By Anthony Scriffignano, Chief Data Scientist, Dun & Bradstreet
Anthony Scriffignano, Chief Data Scientist, Dun & Bradstreet
Artificial Intelligence (AI), once talked about only by science fiction geeks and computer nerds, is quickly becoming the topic of the day with business leaders. The focus is clearly justified: organizations struggle to capture and understand overwhelming amounts of data. There is no doubt AI capabilities will play an increasingly profound role in commerce and industry. However, those who focus singularly on AI, risk missing other important emerging technologies, or getting distracted by a technology in search of a problem. Clearly, there is potential for efforts such as exploring unstructured data, semantics, and connected relationships, but we must lead with a solid business challenge.
Consider management of supply chain risk in Consumer Packaged Goods. This complex problem requires good visibility and understanding of suppliers, who can number in tens of thousands for larger companies. Business objectives include vetting supplier quality and reliability, ensuring supplier compliance with changing regulations, and preventing reputational scandals involving conflict commodities and human rights. While managing immediate suppliers in developed markets is relatively straightforward, managing the deeper supply chain (e.g. suppliers of suppliers), or entities in remote markets is significantly more challenging. How do you know you are not sharing a critical Tier 3 supplier in East Asia with your largest competitor? How do you ensure that there are no egregious human rights violations within your supply chain? How is the character and quality of relationships in your supply chain changing as disruptive events take place?
Such questions fall in the domain of what can be referred to as “connected space”. Imagine connecting all known entities within your supply chain ecosystem (suppliers, supplier’s suppliers, their customers, and so on) in a connected graph where companies are linked by various two-sided relationships. This graph is now extended from a “supply” chain to an integrated “value” chain.
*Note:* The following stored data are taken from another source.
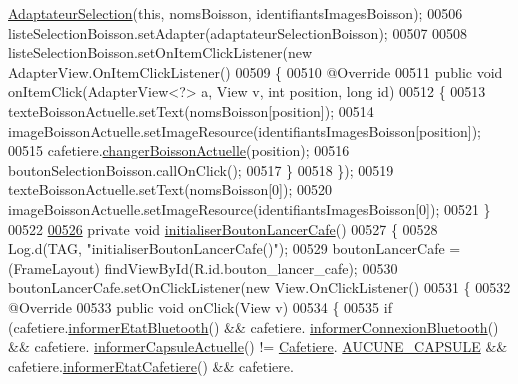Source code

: \begin{DoxyCode}
      \hyperlink{classcom_1_1example_1_1ekawa_1_1_ihm_1_1_adaptateur_selection_a41746ec1a290651b4cacb0894a32307b}{AdaptateurSelection}(\textcolor{keyword}{this}, nomsBoisson, identifiantsImagesBoisson);
00506         listeSelectionBoisson.setAdapter(adaptateurSelectionBoisson);
00507 
00508         listeSelectionBoisson.setOnItemClickListener(\textcolor{keyword}{new} AdapterView.OnItemClickListener()
00509         \{
00510             @Override
00511             \textcolor{keyword}{public} \textcolor{keywordtype}{void} onItemClick(AdapterView<?> a, View v, \textcolor{keywordtype}{int} position, \textcolor{keywordtype}{long} \textcolor{keywordtype}{id})
00512             \{
00513                 texteBoissonActuelle.setText(nomsBoisson[position]);
00514                 imageBoissonActuelle.setImageResource(identifiantsImagesBoisson[position]);
00515                 cafetiere.\hyperlink{classcom_1_1example_1_1ekawa_1_1_cafetiere_a50775b093a7f6d1b0fe8ad3662d80fc5}{changerBoissonActuelle}(position);
00516                 boutonSelectionBoisson.callOnClick();
00517             \}
00518         \});
00519         texteBoissonActuelle.setText(nomsBoisson[0]);
00520         imageBoissonActuelle.setImageResource(identifiantsImagesBoisson[0]);
00521     \}
00522 
\hyperlink{classcom_1_1example_1_1ekawa_1_1_ihm_a6616a5f240867f43c8e56f2b432e43be}{00526}     \textcolor{keyword}{private} \textcolor{keywordtype}{void} \hyperlink{classcom_1_1example_1_1ekawa_1_1_ihm_a6616a5f240867f43c8e56f2b432e43be}{initialiserBoutonLancerCafe}()
00527     \{
00528         Log.d(TAG, \textcolor{stringliteral}{"initialiserBoutonLancerCafe()"});
00529         boutonLancerCafe = (FrameLayout) findViewById(R.id.bouton\_lancer\_cafe);
00530         boutonLancerCafe.setOnClickListener(\textcolor{keyword}{new} View.OnClickListener()
00531         \{
00532             @Override
00533             \textcolor{keyword}{public} \textcolor{keywordtype}{void} onClick(View v)
00534             \{
00535                 \textcolor{keywordflow}{if} (cafetiere.\hyperlink{classcom_1_1example_1_1ekawa_1_1_cafetiere_aeff88ad385713a7897074dcdb76077a5}{informerEtatBluetooth}() && cafetiere.
      \hyperlink{classcom_1_1example_1_1ekawa_1_1_cafetiere_a97d9ca4701a961fe8865ecfa1d5bf64a}{informerConnexionBluetooth}() && cafetiere.
      \hyperlink{classcom_1_1example_1_1ekawa_1_1_cafetiere_a3251d1865f3a4113553e1743a971984d}{informerCapsuleActuelle}() != \hyperlink{classcom_1_1example_1_1ekawa_1_1_cafetiere}{Cafetiere}.
      \hyperlink{classcom_1_1example_1_1ekawa_1_1_cafetiere_a5a23a636fa5f2e5826458e700f453c16}{AUCUNE\_CAPSULE} && cafetiere.\hyperlink{classcom_1_1example_1_1ekawa_1_1_cafetiere_a4253a092cf9c84f7b97021e628d5bfb4}{informerEtatCafetiere}() && cafetiere.

\end{DoxyCode}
There is potential for efforts such as exploring unstructured data, semantics, and connected relationships, but we must lead with a solid business challenge
AI and other data science techniques allow visual and computational exploration of graph nodes (entities) and edges (relationships between entities). Relationships can be explored using traditional metrics, such as in-degree/out-degree or more complex observations such as an isotropism (how “lumpy” a graph region is). It is possible to explore how relationships change over time, throughout geography of interests, or from other points of reference. Seeing how things change is crucial to knowing where to focus attention in an otherwise overwhelmingly large collection of entities. Using appropriate methods, many of which can employ AI techniques, it is possible to recognize anomalous or otherwise interesting patterns or regions of the connected space. These regions may indicate impending distress, opportunity, or unusual behavior requiring human analysis (e.g. potential fraud).
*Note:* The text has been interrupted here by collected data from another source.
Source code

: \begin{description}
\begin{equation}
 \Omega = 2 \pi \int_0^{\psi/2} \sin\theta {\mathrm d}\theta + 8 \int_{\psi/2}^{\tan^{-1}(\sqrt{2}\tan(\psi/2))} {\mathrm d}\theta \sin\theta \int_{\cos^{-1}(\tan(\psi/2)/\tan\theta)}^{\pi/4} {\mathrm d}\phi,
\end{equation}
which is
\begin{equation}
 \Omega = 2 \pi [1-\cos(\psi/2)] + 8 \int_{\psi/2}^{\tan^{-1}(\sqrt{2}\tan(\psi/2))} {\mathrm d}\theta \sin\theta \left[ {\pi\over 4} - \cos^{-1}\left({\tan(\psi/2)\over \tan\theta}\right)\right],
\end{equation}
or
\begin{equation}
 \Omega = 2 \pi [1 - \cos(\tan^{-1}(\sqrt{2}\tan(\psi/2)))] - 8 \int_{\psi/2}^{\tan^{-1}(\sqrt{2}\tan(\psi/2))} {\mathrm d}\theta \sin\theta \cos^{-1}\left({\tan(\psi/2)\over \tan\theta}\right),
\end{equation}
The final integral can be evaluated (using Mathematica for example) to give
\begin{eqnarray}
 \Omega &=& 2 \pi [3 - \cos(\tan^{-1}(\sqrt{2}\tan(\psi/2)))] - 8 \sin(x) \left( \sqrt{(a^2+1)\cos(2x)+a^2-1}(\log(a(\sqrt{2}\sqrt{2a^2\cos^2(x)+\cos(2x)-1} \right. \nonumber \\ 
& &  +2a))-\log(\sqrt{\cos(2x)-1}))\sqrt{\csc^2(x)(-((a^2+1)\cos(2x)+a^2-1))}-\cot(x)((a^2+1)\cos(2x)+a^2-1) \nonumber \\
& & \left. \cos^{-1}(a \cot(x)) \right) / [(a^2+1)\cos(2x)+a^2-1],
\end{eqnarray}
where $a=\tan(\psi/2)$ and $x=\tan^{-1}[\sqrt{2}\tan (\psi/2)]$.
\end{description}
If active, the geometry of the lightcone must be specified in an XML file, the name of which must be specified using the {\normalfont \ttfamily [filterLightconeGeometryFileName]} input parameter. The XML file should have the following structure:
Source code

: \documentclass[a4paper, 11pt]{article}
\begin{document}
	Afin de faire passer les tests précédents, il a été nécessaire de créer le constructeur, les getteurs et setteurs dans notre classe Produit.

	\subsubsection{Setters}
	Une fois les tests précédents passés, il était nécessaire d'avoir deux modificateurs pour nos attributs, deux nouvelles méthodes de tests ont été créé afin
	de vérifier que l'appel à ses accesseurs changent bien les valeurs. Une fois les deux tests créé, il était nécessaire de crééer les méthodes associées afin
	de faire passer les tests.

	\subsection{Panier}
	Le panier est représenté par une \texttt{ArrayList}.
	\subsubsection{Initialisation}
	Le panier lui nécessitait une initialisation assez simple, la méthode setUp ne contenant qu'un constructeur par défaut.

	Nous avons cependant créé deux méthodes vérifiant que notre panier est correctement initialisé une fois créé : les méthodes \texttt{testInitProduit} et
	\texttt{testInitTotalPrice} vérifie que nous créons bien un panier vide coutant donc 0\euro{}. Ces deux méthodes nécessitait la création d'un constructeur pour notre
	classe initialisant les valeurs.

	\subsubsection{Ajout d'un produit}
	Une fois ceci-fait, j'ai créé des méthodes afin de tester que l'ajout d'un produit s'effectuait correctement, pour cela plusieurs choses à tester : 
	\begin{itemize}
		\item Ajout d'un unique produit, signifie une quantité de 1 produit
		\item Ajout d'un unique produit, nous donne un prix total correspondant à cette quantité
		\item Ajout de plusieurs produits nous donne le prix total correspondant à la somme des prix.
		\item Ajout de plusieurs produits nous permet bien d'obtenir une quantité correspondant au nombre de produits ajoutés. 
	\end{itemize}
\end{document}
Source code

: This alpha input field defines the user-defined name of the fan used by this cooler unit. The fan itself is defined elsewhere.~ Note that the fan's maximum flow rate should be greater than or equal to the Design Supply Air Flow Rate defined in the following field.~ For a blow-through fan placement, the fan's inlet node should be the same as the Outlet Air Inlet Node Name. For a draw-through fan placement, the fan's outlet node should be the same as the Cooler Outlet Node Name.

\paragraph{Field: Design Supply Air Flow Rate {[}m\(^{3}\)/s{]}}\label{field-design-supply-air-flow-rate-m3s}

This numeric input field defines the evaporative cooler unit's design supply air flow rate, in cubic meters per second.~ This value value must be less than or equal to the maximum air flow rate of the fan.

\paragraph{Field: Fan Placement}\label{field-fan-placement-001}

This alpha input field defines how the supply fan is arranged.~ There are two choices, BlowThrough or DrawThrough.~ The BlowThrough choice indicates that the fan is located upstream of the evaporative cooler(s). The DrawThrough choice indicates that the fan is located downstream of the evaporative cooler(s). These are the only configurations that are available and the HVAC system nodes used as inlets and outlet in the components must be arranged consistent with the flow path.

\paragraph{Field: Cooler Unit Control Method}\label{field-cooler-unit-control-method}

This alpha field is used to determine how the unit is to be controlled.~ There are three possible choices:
While this sort of analysis can greatly improve a company’s understanding of its integrated value chain, other AI techniques can also provide insight. Natural language techniques, such as semantic vector models applied to unstructured text data, can greatly enhance companies’ ability to “see” relationships. Most businesses are acutely aware of the explosion of unstructured text data (e.g. social media posts, news articles, customer feedback) though few companies have articulated the value of unstructured text data clearly, particularly as it pertains to complex relationships. Even fewer organizations have a holistic strategy to capture this value into an actionable process. Nonetheless, there is progress. For example, semantic vector techniques help manage supply chain reputational risk by pre-defining terms indicative of supply chain issues (e.g. “conflict minerals,” “child labor”) and discovering those terms in unstructured data. Consider a statement like “Company A is absolutely committed to not using conflict minerals”–a casually defined algorithm might incorrectly associate the term “conflict minerals” with Company A. If we want to teach machines to make more than casual inference from written words, we need to allow those methods to evolve as language and usage evolve; this is no small task. Techniques such as entity extraction and semantic disambiguation are very useful in the context of these challenges, and thus should be viewed as critical emerging capabilities.
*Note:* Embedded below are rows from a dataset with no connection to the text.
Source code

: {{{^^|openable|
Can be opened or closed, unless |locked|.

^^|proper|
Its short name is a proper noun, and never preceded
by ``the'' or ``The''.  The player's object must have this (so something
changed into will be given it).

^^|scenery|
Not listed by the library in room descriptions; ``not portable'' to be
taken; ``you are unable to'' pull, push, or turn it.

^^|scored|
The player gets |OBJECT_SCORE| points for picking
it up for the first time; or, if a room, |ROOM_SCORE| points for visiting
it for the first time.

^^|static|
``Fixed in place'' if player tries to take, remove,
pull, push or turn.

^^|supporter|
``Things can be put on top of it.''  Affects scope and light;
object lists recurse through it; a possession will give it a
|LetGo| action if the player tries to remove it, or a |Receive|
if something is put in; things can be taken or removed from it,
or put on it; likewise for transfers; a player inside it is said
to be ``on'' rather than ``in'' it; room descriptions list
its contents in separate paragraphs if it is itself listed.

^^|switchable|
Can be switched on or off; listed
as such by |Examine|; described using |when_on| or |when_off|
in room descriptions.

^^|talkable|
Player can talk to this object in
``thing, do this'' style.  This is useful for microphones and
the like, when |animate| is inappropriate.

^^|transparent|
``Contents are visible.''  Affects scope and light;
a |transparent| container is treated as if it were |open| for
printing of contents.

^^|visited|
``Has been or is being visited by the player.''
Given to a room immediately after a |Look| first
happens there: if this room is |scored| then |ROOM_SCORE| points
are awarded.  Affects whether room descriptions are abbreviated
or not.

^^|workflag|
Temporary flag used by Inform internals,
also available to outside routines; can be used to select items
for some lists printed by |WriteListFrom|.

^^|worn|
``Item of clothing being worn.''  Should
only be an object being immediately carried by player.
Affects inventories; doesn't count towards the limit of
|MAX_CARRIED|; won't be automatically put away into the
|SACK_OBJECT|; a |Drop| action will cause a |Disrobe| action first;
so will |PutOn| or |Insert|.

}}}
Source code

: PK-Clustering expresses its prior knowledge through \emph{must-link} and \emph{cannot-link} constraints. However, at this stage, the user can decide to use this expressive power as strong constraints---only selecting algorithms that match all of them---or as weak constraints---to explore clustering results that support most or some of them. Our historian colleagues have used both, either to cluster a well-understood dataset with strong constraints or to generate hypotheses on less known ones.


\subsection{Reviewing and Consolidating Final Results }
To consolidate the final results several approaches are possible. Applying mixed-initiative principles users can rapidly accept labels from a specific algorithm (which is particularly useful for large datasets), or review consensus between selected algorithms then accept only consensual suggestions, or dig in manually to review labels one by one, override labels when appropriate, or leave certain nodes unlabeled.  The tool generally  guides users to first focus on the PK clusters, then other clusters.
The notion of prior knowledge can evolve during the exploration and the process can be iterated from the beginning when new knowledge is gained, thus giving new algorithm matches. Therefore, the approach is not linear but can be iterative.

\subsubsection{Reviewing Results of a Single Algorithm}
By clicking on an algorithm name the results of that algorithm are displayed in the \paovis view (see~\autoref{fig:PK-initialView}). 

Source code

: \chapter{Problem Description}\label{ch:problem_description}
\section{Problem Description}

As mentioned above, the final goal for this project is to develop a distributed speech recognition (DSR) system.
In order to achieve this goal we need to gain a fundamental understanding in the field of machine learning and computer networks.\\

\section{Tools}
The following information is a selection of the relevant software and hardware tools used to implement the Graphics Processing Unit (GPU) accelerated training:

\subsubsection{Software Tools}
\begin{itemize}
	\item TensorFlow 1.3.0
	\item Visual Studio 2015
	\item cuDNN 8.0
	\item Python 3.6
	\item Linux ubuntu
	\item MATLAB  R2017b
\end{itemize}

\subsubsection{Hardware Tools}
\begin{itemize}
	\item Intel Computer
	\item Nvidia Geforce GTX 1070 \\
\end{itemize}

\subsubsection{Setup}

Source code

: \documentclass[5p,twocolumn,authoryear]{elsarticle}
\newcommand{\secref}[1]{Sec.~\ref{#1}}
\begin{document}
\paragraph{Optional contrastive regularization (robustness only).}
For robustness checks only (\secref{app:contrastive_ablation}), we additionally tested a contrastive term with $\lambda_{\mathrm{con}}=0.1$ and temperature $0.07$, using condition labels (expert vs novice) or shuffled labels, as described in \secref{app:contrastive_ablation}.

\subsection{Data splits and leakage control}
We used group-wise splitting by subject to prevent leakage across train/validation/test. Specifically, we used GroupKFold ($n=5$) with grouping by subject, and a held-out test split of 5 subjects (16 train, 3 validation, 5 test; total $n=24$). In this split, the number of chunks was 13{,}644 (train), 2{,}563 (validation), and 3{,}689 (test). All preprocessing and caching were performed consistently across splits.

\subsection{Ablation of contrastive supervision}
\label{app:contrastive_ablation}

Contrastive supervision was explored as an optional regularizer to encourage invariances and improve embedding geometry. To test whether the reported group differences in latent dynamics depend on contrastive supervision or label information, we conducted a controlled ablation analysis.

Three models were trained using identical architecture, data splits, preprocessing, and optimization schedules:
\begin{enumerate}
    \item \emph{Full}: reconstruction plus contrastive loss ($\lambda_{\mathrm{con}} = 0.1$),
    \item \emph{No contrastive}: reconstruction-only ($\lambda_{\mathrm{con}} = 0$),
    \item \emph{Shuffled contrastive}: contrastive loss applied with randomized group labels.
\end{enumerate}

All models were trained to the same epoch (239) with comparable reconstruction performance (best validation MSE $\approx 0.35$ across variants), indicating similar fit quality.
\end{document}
Other emerging techniques hold huge potential as well. For instance, the semantic vectors, where words in large unstructured text corpora are transformed into computable vector model that can be traversed through semantic relationships. Consider what happens if the term “bonded person” starts emerging as a synonym of “slave labor,” overwhelming a prior interpretation of someone who holds a surety bond. The vector space model will detect the semantic relationship, even though “bonded person” may not be an explicitly monitored term. As a recursively self-learning AI application, therefore, the semantic vector learning approach can be tremendously helpful for staying on top of evolving language and emerging events.
We live in exciting times indeed, and, the world is increasingly interconnected. It is no wonder that some of the most promising emerging technologies help us understand how entities and events are related and highlight the true meaning of these relationships.